→ EXERCISE GOAL:
Show every line from the data below that includes "enable".

─── DATASET RECORDS

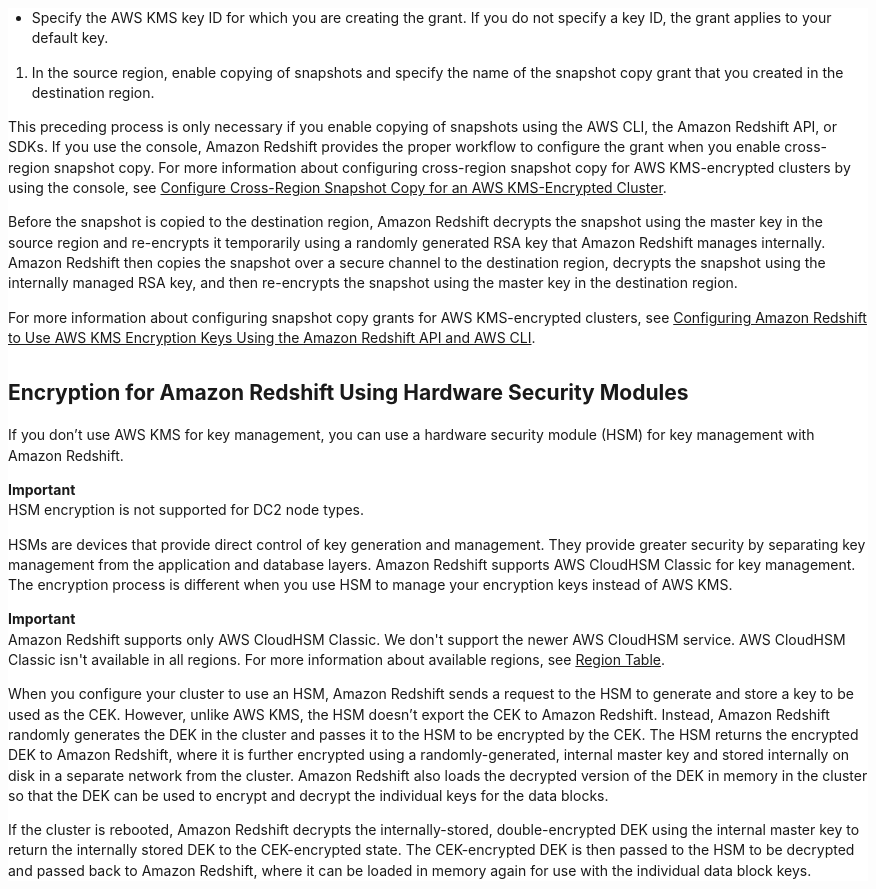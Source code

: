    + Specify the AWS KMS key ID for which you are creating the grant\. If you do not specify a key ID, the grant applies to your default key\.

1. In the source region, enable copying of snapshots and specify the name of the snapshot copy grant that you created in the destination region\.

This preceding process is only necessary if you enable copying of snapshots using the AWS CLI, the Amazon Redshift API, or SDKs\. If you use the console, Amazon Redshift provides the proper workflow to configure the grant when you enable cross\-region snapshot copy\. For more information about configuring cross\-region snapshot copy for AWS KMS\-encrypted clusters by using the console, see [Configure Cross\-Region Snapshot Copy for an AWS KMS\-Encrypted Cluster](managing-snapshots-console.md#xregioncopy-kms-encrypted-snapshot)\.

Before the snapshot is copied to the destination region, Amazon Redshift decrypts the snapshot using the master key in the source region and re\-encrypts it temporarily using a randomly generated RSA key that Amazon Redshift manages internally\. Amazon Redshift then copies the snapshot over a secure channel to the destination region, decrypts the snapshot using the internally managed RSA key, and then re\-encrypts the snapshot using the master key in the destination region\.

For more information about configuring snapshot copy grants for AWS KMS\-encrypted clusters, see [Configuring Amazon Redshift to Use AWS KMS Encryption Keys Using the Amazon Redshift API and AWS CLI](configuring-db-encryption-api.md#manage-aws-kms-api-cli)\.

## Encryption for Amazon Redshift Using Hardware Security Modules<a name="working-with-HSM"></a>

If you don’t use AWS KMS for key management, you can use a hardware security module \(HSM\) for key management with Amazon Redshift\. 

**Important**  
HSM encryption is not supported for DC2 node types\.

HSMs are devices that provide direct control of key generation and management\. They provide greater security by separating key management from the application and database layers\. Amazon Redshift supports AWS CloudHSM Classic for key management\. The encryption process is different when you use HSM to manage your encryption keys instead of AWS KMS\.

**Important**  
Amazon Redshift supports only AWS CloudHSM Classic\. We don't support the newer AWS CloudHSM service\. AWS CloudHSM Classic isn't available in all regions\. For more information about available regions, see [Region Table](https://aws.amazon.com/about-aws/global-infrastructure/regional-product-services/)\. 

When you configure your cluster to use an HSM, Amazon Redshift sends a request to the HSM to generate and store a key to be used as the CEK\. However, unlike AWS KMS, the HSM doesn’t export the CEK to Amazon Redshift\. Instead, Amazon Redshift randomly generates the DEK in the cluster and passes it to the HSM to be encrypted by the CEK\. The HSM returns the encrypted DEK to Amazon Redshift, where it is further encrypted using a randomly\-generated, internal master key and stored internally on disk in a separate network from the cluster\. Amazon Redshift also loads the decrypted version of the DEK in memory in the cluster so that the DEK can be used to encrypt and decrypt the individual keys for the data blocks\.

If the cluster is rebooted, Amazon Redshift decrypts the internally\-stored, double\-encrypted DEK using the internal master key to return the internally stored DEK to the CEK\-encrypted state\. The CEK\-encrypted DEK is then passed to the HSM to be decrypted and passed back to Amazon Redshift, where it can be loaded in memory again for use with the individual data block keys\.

──────

→ RESULT BELOW:
1. In the source region, enable copying of snapshots and specify the name of the snapshot copy grant that you created in the destination region\.
This preceding process is only necessary if you enable copying of snapshots using the AWS CLI, the Amazon Redshift API, or SDKs\. If you use the console, Amazon Redshift provides the proper workflow to configure the grant when you enable cross\-region snapshot copy\. For more information about configuring cross\-region snapshot copy for AWS KMS\-encrypted clusters by using the console, see [Configure Cross\-Region Snapshot Copy for an AWS KMS\-Encrypted Cluster](managing-snapshots-console.md#xregioncopy-kms-encrypted-snapshot)\.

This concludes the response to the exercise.